Tuesday, November 28, 2023

Some Russians Still Deeply Divided by Civil War of a Century Ago, Memorials Conflict Shows

Paul Goble

            Staunton, Nov. 25 – A serious conflict has broken out in Rostov-na-Donu over a memorial bust of Baron Wrangel, a leader of the anti-Bolshevik forces in South Russia during the Russian Civil War, with monarchists praising him and defending the bust and communists denouncing him and demanding the memorial be taken down.

            What is most striking about this is that both sides present their positions as reflecting Kremlin policy and discuss the future of the bust in terms of Moscow’s current military campaign in Ukraine  (kavkazr.com/a/neokonchennaya-voyna-pamyati-kak-pamyatnik-vrangelyu-raskolol-rostov/32700233.html).

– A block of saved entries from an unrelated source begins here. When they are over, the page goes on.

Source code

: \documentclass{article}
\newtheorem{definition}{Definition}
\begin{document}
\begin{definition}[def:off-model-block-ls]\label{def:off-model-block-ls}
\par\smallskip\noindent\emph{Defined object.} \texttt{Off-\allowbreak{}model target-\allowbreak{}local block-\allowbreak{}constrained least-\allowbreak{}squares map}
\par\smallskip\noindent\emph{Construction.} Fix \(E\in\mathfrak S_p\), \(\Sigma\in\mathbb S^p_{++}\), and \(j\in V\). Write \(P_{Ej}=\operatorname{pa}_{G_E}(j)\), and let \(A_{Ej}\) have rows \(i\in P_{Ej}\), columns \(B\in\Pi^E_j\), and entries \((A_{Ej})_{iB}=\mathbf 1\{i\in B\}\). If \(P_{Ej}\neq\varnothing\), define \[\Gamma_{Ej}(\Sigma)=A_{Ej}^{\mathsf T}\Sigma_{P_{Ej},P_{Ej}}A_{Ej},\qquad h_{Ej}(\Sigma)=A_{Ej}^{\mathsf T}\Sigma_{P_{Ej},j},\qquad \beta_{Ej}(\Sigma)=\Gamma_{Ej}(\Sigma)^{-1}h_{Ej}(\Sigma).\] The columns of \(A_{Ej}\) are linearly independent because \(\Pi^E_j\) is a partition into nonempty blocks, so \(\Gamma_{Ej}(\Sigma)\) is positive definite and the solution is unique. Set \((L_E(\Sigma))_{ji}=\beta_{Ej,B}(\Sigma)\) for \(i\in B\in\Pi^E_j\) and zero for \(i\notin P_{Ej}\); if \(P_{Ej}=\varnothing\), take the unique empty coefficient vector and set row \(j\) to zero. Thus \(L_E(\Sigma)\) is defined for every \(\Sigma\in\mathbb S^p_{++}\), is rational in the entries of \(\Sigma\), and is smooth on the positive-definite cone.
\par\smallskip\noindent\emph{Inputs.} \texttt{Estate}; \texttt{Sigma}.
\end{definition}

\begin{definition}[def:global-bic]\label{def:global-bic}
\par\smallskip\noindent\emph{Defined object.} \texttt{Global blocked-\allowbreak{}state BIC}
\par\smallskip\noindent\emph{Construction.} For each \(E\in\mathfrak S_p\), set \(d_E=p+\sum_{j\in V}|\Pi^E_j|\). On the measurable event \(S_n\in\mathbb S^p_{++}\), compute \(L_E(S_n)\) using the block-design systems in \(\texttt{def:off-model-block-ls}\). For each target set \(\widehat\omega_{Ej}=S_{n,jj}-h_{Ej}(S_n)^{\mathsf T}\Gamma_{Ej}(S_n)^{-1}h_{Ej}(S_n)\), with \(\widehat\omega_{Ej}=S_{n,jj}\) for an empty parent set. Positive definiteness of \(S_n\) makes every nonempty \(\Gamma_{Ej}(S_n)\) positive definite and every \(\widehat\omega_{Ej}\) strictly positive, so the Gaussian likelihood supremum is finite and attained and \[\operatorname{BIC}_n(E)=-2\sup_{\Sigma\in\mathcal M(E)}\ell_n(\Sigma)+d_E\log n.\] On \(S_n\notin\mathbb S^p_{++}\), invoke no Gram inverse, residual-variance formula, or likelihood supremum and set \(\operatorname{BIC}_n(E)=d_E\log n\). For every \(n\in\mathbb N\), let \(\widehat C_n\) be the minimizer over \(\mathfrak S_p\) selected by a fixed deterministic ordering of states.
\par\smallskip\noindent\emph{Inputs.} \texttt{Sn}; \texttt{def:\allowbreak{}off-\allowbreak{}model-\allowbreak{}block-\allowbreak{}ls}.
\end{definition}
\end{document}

            But lest this fight, which close observers say, is really a struggle between two small groups rather than a division in the population at large, the Kremlin has restricted coverage in all-Russian media of this debate lest it exacerbate tensions and highlight the internally contradictory nature of Putin’s belief in “a single stream” of Russian history.

            Russian political scientist Dmitry Dubrovsky says that “Putin has demonstrated that his sympathies are on the side of the white movement and the emperor and not the revolutionaries.” But at the same time, aware of how that might disturb Russians, he has not expressed himself forcefully and consistently on these issues, thus creating an opening for debate.’

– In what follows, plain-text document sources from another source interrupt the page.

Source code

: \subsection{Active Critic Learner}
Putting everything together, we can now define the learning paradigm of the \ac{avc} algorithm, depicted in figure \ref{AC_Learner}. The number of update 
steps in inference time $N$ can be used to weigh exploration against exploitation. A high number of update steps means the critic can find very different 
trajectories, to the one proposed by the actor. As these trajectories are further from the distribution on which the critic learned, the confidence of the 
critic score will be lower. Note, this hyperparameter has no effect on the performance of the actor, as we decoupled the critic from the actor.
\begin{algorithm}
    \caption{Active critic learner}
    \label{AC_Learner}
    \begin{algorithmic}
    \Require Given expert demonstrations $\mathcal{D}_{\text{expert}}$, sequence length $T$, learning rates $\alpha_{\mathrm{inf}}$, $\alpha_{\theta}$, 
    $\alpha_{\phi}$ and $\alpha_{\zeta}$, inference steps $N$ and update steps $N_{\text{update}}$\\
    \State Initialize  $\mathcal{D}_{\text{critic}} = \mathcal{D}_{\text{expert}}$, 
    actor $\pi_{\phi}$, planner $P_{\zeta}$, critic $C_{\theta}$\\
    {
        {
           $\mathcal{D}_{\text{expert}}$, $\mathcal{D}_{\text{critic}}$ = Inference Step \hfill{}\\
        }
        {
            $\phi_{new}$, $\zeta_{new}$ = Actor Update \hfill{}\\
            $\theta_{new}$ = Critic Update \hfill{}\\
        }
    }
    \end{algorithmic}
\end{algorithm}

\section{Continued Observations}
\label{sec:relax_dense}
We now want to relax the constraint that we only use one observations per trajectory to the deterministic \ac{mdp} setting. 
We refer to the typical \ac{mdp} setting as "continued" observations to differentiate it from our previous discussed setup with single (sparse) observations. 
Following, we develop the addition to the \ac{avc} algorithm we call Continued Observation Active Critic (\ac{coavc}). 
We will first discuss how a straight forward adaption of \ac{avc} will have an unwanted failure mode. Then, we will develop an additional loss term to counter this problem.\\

            Memorial historian Andrey Petropavlov says that another factor is at work: Moscow can reasonably distance itself from Wrangel because the divide over the civil war is about the war over all rather than about individual personalities. They can be treated in various ways as the Kremlin struggles to define itself on an issue that still divides the population.

           What is taking place in Rostov, he continues, is “an example of an unfinished war of memory in which the Civil War continues in the thoughts” of Russians, a war that will continue as long as the government fails to putout a clear vision of the events of those years and the individuals involved.

            That hasn’t happened, Petropavlov says. The new Medinsky history textbook, for example, refers to Wrangel only once even though it gives more extensive treatment to Yudenich and Chapayev, neither of whom played as important an historical role.